[[ Listed records open ]]

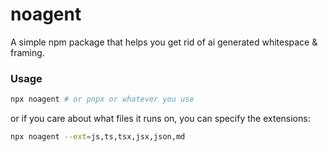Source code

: # noagent

A simple npm package that helps you get rid of ai generated whitespace & framing.

### Usage

```sh
npx noagent # or pnpx or whatever you use
```

or if you care about what files it runs on, you can specify the extensions:

```sh
npx noagent --ext=js,ts,tsx,jsx,json,md
```
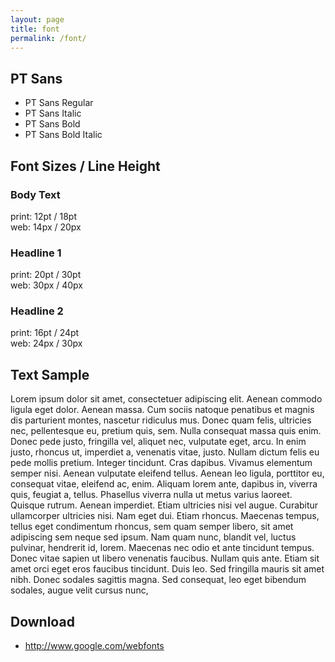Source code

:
 ```yaml
---
layout: page
title: font
permalink: /font/
---
```



<h2>PT Sans</h2>

<ul>
<li>PT Sans Regular</li>
<li>PT Sans Italic </li>
<li>PT Sans Bold</li>
<li>PT Sans Bold Italic</li>
</ul>

<h2>Font Sizes / Line Height</h2>

<h3>Body Text</h3>

<p>print: 12pt / 18pt<br />
web: 14px / 20px</p>

<h3>Headline 1</h3>

<p>print: 20pt / 30pt<br />
web: 30px / 40px</p>

<h3>Headline 2</h3>

<p>print: 16pt / 24pt<br />
web: 24px / 30px</p>

<h2>Text Sample</h2>

<p>Lorem ipsum dolor sit amet, consectetuer adipiscing elit. Aenean commodo ligula eget dolor. Aenean massa. Cum sociis natoque penatibus et magnis dis parturient montes, nascetur ridiculus mus. Donec quam felis, ultricies nec, pellentesque eu, pretium quis, sem. Nulla consequat massa quis enim. Donec pede justo, fringilla vel, aliquet nec, vulputate eget, arcu. In enim justo, rhoncus ut, imperdiet a, venenatis vitae, justo. Nullam dictum felis eu pede mollis pretium. Integer tincidunt. Cras dapibus. Vivamus elementum semper nisi. Aenean vulputate eleifend tellus. Aenean leo ligula, porttitor eu, consequat vitae, eleifend ac, enim. Aliquam lorem ante, dapibus in, viverra quis, feugiat a, tellus. Phasellus viverra nulla ut metus varius laoreet. Quisque rutrum. Aenean imperdiet. Etiam ultricies nisi vel augue. Curabitur ullamcorper ultricies nisi. Nam eget dui. Etiam rhoncus. Maecenas tempus, tellus eget condimentum rhoncus, sem quam semper libero, sit amet adipiscing sem neque sed ipsum. Nam quam nunc, blandit vel, luctus pulvinar, hendrerit id, lorem. Maecenas nec odio et ante tincidunt tempus. Donec vitae sapien ut libero venenatis faucibus. Nullam quis ante. Etiam sit amet orci eget eros faucibus tincidunt. Duis leo. Sed fringilla mauris sit amet nibh. Donec sodales sagittis magna. Sed consequat, leo eget bibendum sodales, augue velit cursus nunc,</p>

<h2>Download</h2>

<ul>
<li><a href="http://www.google.com/webfonts">http://www.google.com/webfonts</a></li>
</ul>
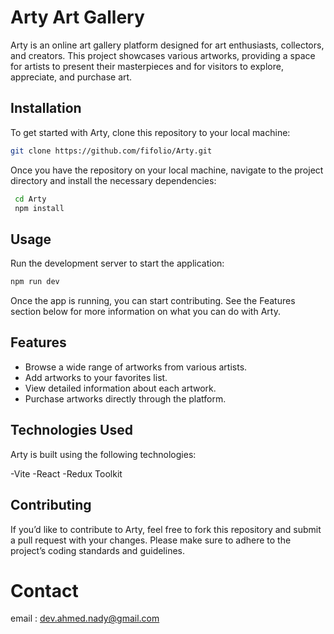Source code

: # Arty Art Gallery

<!-- ![Arty Gallery]("./assets/111.png") -->
Arty is an online art gallery platform designed for art enthusiasts, collectors, and creators. This project showcases various artworks, providing a space for artists to present their masterpieces and for visitors to explore, appreciate, and purchase art.

## Installation

To get started with Arty, clone this repository to your local machine:

```bash
git clone https://github.com/fifolio/Arty.git
```

Once you have the repository on your local machine, navigate to the project directory and install the necessary dependencies:
```bash
 cd Arty
 npm install
```
## Usage
Run the development server to start the application:
```bash
npm run dev
```
Once the app is running, you can start contributing. See the Features section below for more information on what you can do with Arty.

## Features
- Browse a wide range of artworks from various artists.
- Add artworks to your favorites list.
- View detailed information about each artwork.
- Purchase artworks directly through the platform.

## Technologies Used
Arty is built using the following technologies:

-Vite
-React
-Redux Toolkit

## Contributing

If you’d like to contribute to Arty, feel free to fork this repository and submit a pull request with your changes. Please make sure to adhere to the project’s coding standards and guidelines.


# Contact
email : dev.ahmed.nady@gmail.com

[[ Listed records closed ]]

*Assignment*
Retype, exactly and with no pictures, everything above from the line with "or if you care" down to the line with "<h2>Text Sample</h2>", both included.

*Response*
or if you care about what files it runs on, you can specify the extensions:

```sh
npx noagent --ext=js,ts,tsx,jsx,json,md
```
Source code

:
 ```yaml
---
layout: page
title: font
permalink: /font/
---
```



<h2>PT Sans</h2>

<ul>
<li>PT Sans Regular</li>
<li>PT Sans Italic </li>
<li>PT Sans Bold</li>
<li>PT Sans Bold Italic</li>
</ul>

<h2>Font Sizes / Line Height</h2>

<h3>Body Text</h3>

<p>print: 12pt / 18pt<br />
web: 14px / 20px</p>

<h3>Headline 1</h3>

<p>print: 20pt / 30pt<br />
web: 30px / 40px</p>

<h3>Headline 2</h3>

<p>print: 16pt / 24pt<br />
web: 24px / 30px</p>

<h2>Text Sample</h2>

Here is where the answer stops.